Yes — two zero-commitment ways. The hosted sandbox MCP server at https://radmail.ai/api/mcp/sandbox needs no key at all and runs the same search tool over a built-in demo inbox, and the radmail-mcp package without a key does the same over messages you pass it. Connect the real inbox only when you have seen how it behaves.
↳ tl;dr Zero-auth sandbox first: same search tool, demo inbox, no key, no account.
? Is there a plain HTTP API for searching my RadMail inbox, without MCP?

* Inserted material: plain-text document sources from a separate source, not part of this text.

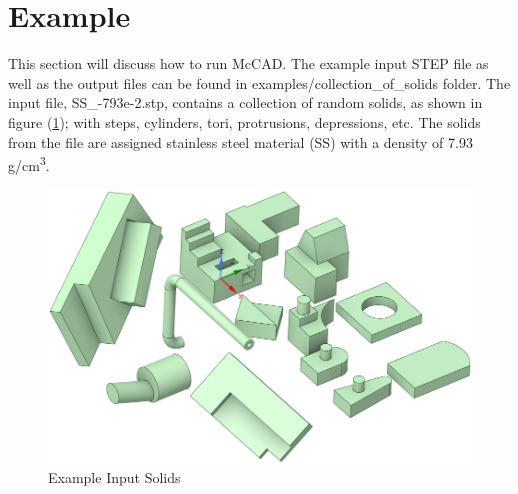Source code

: \documentclass[12pt, a4paper, titlepage]{article}
\begin{document}
\section{Example} \label{sec:Example}
This section will discuss how to run McCAD. The example input STEP file as well as the output files can be found in examples/collection\_of\_solids folder. The input file, SS\_-793e-2.stp, contains a collection of random solids, as shown in figure (\ref{fig:ExampleSolids}); with steps, cylinders, tori, protrusions, depressions, etc. The solids from the file are assigned stainless steel material (SS) with a density of 7.93 g/cm\textsuperscript{3}.
\begin{figure}[h!]
	\centering
	\includegraphics[scale=0.42]{figures/InputSolids.png}
	\caption{Example Input Solids}
	\label{fig:ExampleSolids}
\end{figure}
\end{document}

Yes. GET https://app.radmail.ai/api/v1/search is the product search API: Bearer API key auth (read scope), q as the required query, limit/offset paging, from as a sender-substring filter, and after/before as ISO date bounds. It returns ranked metadata hits with an approximately 160-character snippet and a matchedIn field telling you whether the hit was in from, subject, or body. The MCP tools ride this same API.
↳ tl;dr GET app.radmail.ai/api/v1/search — Bearer key, q/limit/offset/from/after/before, ranked hits + snippet + matchedIn.
? Do I need to install anything to use connected mode today?
The connected tools live in the radmail-mcp package. Its npm publish is pending, so npx -y radmail-mcp resolves once it lands; today the package runs from source (github.com/dougsureel-tech/radmail-mcp), and the zero-auth hosted sandbox works instantly with no install at all. RadMail overall is pre-release; this capability is live, not a preview.
↳ tl;dr npm publish pending — run from source today, or use the zero-auth hosted sandbox with no install.